Epona looked at her string of horses and smiled. “There are faster, easier ways to travel than in a cart, Vallanos,” she said. “Though I suppose these Thracian wagon mares could speed a light cart along very fast, with a pair of armed warriors whipping them on.”
Following the strutting Vallanos, she and Dasadas rode down to the village beside the lake.
The lake was as intensely blue-green as she remembered it. The embracing mountains were as steep, as furred with pine. But the village itself had changed.
Many of the lodges boasted heads on poles, either real skulls or carved wooden heads mounted until the genuine article could be obtained. Men walked about in trousers of tartan wool, modeled on the Scythian garment. Curving animals
similar to those represented in Scythian decoration were carved on the sides of wagons; sculptured in bronze and affixed to the rims of cauldrons; painted on the row of shields leaning against the sides of every lodge.
There was a heady tension in the air; the tension of people bursting with energy, on the move. The village no longer felt like a placid, prosperous community, nestled in its mountains and waiting for the world to come to its gates. It was exploding like a fire when fat pine knots are thrown into it, sparks flying out in every direction. Epona had been gone only a few seasons, but in that time the Kelti had begun thinking in new ways and looking in new directions.

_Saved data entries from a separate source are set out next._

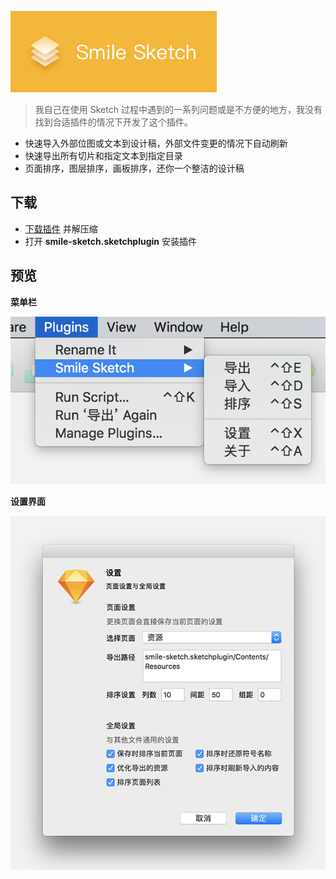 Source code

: ![图标](img.png)
> 我自己在使用 Sketch 过程中遇到的一系列问题或是不方便的地方，我没有找到合适插件的情况下开发了这个插件。

- 快速导入外部位图或文本到设计稿，外部文件变更的情况下自动刷新
- 快速导出所有切片和指定文本到指定目录
- 页面排序，图层排序，画板排序，还你一个整洁的设计稿

## 下载
- [下载插件](https://github.com/1217950746/Smile-Sketch/archive/master.zip) 并解压缩
- 打开 **smile-sketch.sketchplugin** 安装插件

## 预览

**菜单栏**

![菜单](previews/1.png)

**设置界面**

![设置界面](previews/2.png)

The village was an exciting place to be in; she could feel it. The energy was not random now, spending itself in games. It was directed like an arrow nocked to a bowstring, ready to be shot outward.
Epona leaned down from the saddle. “What caused this, Vallanos?”
“Your leaving, partly. Everyone thought the Scythians had stolen you, and Okelos got support from the other young men to prepare a war party and go after you, but then bad weather came early and they could not leave. They fretted here, and complained of being trapped in these mountains. A small band of Taurisci came after snowmelt, looking for trouble, and Okelos killed their leader in a quarrel and mounted his head on a pole. The other men liked the idea. They already had their women making two-legged skirts for them to wear; they say the garment is more convenient in the mines. Once things began to change, it happened faster and faster. Traders came and were … made nervous … by what they saw here, they bartered quickly and left, giving us more for less. Taranis was pleased, and he encouraged the young men in their aggressive behavior.
“Now there is much talk of fighting, and we all look forward to it. I may go myself.”